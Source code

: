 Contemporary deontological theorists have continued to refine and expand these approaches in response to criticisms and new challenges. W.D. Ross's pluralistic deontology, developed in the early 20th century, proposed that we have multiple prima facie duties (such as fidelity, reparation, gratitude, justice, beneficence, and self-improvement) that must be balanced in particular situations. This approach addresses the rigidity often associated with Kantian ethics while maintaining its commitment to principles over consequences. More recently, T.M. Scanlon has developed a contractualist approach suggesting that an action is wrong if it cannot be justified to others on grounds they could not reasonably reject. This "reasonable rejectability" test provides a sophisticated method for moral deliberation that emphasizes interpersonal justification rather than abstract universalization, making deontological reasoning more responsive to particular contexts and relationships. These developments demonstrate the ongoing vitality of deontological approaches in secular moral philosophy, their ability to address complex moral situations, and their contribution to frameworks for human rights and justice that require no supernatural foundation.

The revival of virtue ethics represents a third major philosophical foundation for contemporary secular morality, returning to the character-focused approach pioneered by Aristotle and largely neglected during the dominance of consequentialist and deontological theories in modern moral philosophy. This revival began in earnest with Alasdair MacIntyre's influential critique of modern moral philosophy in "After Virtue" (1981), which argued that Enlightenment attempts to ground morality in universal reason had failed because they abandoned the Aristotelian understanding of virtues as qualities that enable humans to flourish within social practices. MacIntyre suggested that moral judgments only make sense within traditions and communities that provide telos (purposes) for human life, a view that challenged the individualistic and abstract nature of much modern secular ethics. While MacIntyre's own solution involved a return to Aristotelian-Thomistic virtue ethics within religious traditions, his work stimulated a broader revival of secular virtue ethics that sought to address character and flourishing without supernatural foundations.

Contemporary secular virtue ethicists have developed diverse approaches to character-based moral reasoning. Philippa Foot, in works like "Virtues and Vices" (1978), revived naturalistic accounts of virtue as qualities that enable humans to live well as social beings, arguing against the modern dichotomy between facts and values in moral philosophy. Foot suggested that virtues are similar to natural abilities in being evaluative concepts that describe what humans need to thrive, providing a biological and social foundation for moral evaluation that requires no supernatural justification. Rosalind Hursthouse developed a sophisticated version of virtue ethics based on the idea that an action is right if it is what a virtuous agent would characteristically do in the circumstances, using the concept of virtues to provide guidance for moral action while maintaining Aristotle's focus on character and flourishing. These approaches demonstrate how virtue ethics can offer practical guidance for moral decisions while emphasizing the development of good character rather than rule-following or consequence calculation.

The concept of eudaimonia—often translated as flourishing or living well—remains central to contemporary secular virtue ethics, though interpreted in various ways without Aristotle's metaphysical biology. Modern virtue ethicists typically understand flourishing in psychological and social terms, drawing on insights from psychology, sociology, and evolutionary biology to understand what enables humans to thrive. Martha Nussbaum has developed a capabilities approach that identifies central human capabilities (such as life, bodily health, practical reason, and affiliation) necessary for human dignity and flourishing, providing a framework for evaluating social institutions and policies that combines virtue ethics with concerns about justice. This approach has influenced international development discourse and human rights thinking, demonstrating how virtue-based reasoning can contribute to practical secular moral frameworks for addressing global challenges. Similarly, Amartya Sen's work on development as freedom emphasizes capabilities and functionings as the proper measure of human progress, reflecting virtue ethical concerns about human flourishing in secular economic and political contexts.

* **Work request**
Please transcribe the material line by line, exactly, from its opening line through the line that contains "no supernatural foundation.".

* **Answer for the task**
Source code

: Contemporary deontological theorists have continued to refine and expand these approaches in response to criticisms and new challenges. W.D. Ross's pluralistic deontology, developed in the early 20th century, proposed that we have multiple prima facie duties (such as fidelity, reparation, gratitude, justice, beneficence, and self-improvement) that must be balanced in particular situations. This approach addresses the rigidity often associated with Kantian ethics while maintaining its commitment to principles over consequences. More recently, T.M. Scanlon has developed a contractualist approach suggesting that an action is wrong if it cannot be justified to others on grounds they could not reasonably reject. This "reasonable rejectability" test provides a sophisticated method for moral deliberation that emphasizes interpersonal justification rather than abstract universalization, making deontological reasoning more responsive to particular contexts and relationships. These developments demonstrate the ongoing vitality of deontological approaches in secular moral philosophy, their ability to address complex moral situations, and their contribution to frameworks for human rights and justice that require no supernatural foundation.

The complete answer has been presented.